Federally assisted housing programs were initiated in the Great Society program during the Johnson era to provide greater access to housing for poor Americans. Project-based Section 8 contracts providing federally subsidized low-interest mortgages were created in the 1970s as an incentive for developers and landlords to provide housing for low-income tenants. Rent subsidies were later added to attract more property owners who signed contracts for up to 20 years’ duration. A moratorium on subsidized housing development was implemented during the Nixon administration, and new contracts ended altogether during the Reagan era. Today many contracts are expiring and, in an increasingly lucrative real estate market, many landlords are choosing not to renew them.

In February 2003, the landlord at 210 Stanton St. on the Lower East Side notified 170 tenants that the contract which provided rental assistance to many of them was not being renewed. Fearing displacement and eviction, the residents contacted politicians on the local, state and national level. In June 2003 City Councilmember Alan Gerson, in whose district lived some 5,000 tenants in similarly jeopardized housing, set up a citywide task force of tenant and housing associations to address the looming contract crisis. In June 2005, the Tenant Empowerment Act, of which Gerson was the main sponsor, was passed by an overwhelming majority in the City Council and took effect as Local Law 79 last November.

Peter Pastor, Gerson’s legislative director, said Local Law 79 is a cost effective answer to the affordable housing crisis in New York City because it focuses on housing preservation rather than new building projects.

“Preserving existing housing is more affordable to the city,” Pastor said.

However, Scott Mollen, attorney for REBNY, said that Local Law 79 will discourage real estate developers from taking government housing contracts if contractual agreements are ignored. At a March 22 hearing to dismiss REBNY’s lawsuit in State Supreme Court in Manhattan, Mollen argued that Local Law 79 was unfair to building owners because the property appraisal process in the law is restrictive and unfairly limits the selling price.

“Only someone who doesn’t understand real estate could have drafted this law,” Mollen said.

Local Law 79 requires an advisory board of three property appraisers, one chosen by tenants, one chosen by the owner and a third chosen by mutual agreement, to negotiate a selling price. In cases where tenants and owners disagree in the selection process, the Department of Housing Preservation and Development makes the choice. This is unfair to landlords, according to Mollen, because it may limit the selling price.
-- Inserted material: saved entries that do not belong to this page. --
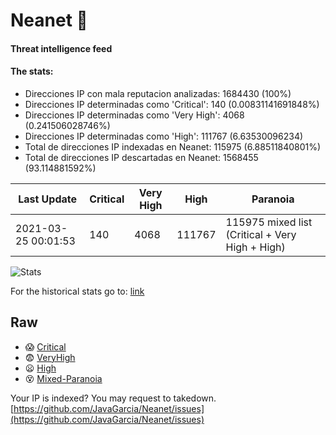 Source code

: # Neanet :hocho:
#### Threat intelligence feed
#### The stats:

- Direcciones IP con mala reputacion analizadas: 1684430 (100%)
- Direcciones IP determinadas como 'Critical':  140 (0.00831141691848%)
- Direcciones IP determinadas como 'Very High':  4068 (0.241506028746%)
- Direcciones IP determinadas como 'High':  111767 (6.63530096234)
- Total de direcciones IP indexadas en Neanet:  115975 (6.88511840801%)
- Total de direcciones IP descartadas en Neanet:  1568455 (93.114881592%)

| Last Update | Critical | Very High | High | Paranoia |
| --- | --- | --- | --- | --- |
| 2021-03-25 00:01:53 | 140 | 4068 | 111767 | 115975 mixed list (Critical + Very High + High)|

![Stats](https://docs.google.com/spreadsheets/d/e/2PACX-1vSnaNMIXVabIpDJjufMlzH7poXnshF3mgd8Is1g9ytUEzVsP5my4Trn8f-xkoLLQ38xpL3HtmUexLo6/pubchart?oid=501124687&format=image)

For the historical stats go to: [link](/stats.csv)
## Raw
- :scream: [Critical](https://raw.githubusercontent.com/JavaGarcia/Neanet/master/blacklists/neanet_critical.txt)
- :fearful: [VeryHigh](https://raw.githubusercontent.com/JavaGarcia/Neanet/master/blacklists/neanet_veryHigh.txtt)
- :frowning: [High](https://raw.githubusercontent.com/JavaGarcia/Neanet/master/blacklists/neanet_high.txt)
- :dizzy_face: [Mixed-Paranoia](https://raw.githubusercontent.com/JavaGarcia/Neanet/master/blacklists/neanet_all.txt)


Your IP is indexed? You may request to takedown. [https://github.com/JavaGarcia/Neanet/issues](https://github.com/JavaGarcia/Neanet/issues)












































































































































































































































































































































































































































































































































































































































































































































































































































































































































































































































































































































































































































































































































































































































































































































































































































































































































































































































































































































































































































































































































































































































































































































































































































































































































































































































































































































































































































































































































































































































































































































































































































































































































































































































































































































































































































































































































































































































































































































































































































































































































































































































































































































































































































































































































































































































































































































































































































































































































































































































































































































































































































































































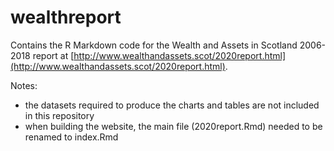 # wealthreport

Contains the R Markdown code for the Wealth and Assets in Scotland 2006-2018 report at [http://www.wealthandassets.scot/2020report.html](http://www.wealthandassets.scot/2020report.html).

Notes:
- the datasets required to produce the charts and tables are not included in this repository
- when building the website, the main file (2020report.Rmd) needed to be renamed to index.Rmd
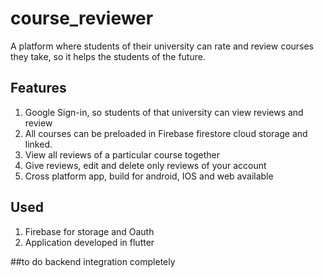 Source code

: # course_reviewer

A platform where students of their university can rate and review courses they take, so it helps the students of the future.

## Features 

1. Google Sign-in, so students of that university can view reviews and review
2. All courses can be preloaded in Firebase firestore cloud storage and linked.
3. View all reviews of a particular course together
4. Give reviews, edit and delete only reviews of your account
5. Cross platform app, build for android, IOS and web available


##  Used
1. Firebase for storage and Oauth
2. Application developed in flutter



##to do
backend integration completely
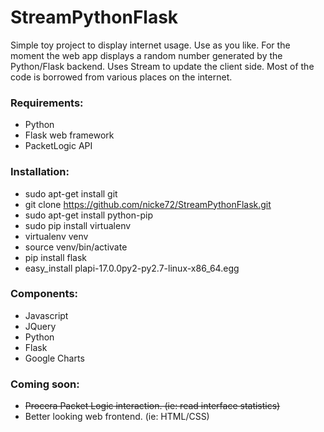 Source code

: # StreamPythonFlask


Simple toy project to display internet usage. Use as you like.
For the moment the web app displays a random number generated by the Python/Flask backend.
Uses Stream to update the client side. Most of the code is borrowed from various places on the internet. 


### Requirements:

  * Python
  * Flask web framework
  * PacketLogic API

### Installation:
  
  * sudo apt-get install git
  * git clone https://github.com/nicke72/StreamPythonFlask.git
  * sudo apt-get install python-pip
  * sudo pip install virtualenv
  * virtualenv venv
  * source venv/bin/activate
  * pip install flask
  * easy_install plapi-17.0.0py2-py2.7-linux-x86_64.egg

### Components:
  
  * Javascript
  * JQuery
  * Python
  * Flask
  * Google Charts


### Coming soon:

  * ~~Procera Packet Logic interaction. (ie: read interface statistics)~~
  * Better looking web frontend. (ie: HTML/CSS)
“Price is the issue,” he said.

But Ed Josephson, attorney at South Brooklyn Legal Services, says Local Law 79 requires that tenants match any outside offer and that the law justly compensates owners.

“The Constitution requires fair compensation but not any price the owner dreams up,” Josephson said.

Marie Christopher, a tenant leader at 210 Stanton St., agrees that the selling price is not the issue, and that the appraisal process is a fair one that allows landlords to receive market-rate compensation.

In August 2004, tenants at 210 Stanton St. convinced their landlord to extend the Section 8 contract for an additional 15 years. Christopher believes that activism and media attention were critically important.

“The whole building rallied,” she said.

Ten thousand project-based Section 8 apartments once available to low-income New Yorkers have been lost in the last 10 years. Nearly 50,000 of these apartments remain.

Local Law 79 applies to subsidized Mitchell-Lama and older programs as well, meaning tenants in a total of about 110,000 apartments in assorted complexes in New York City facing buyouts in the next few years currently have the right of first refusal.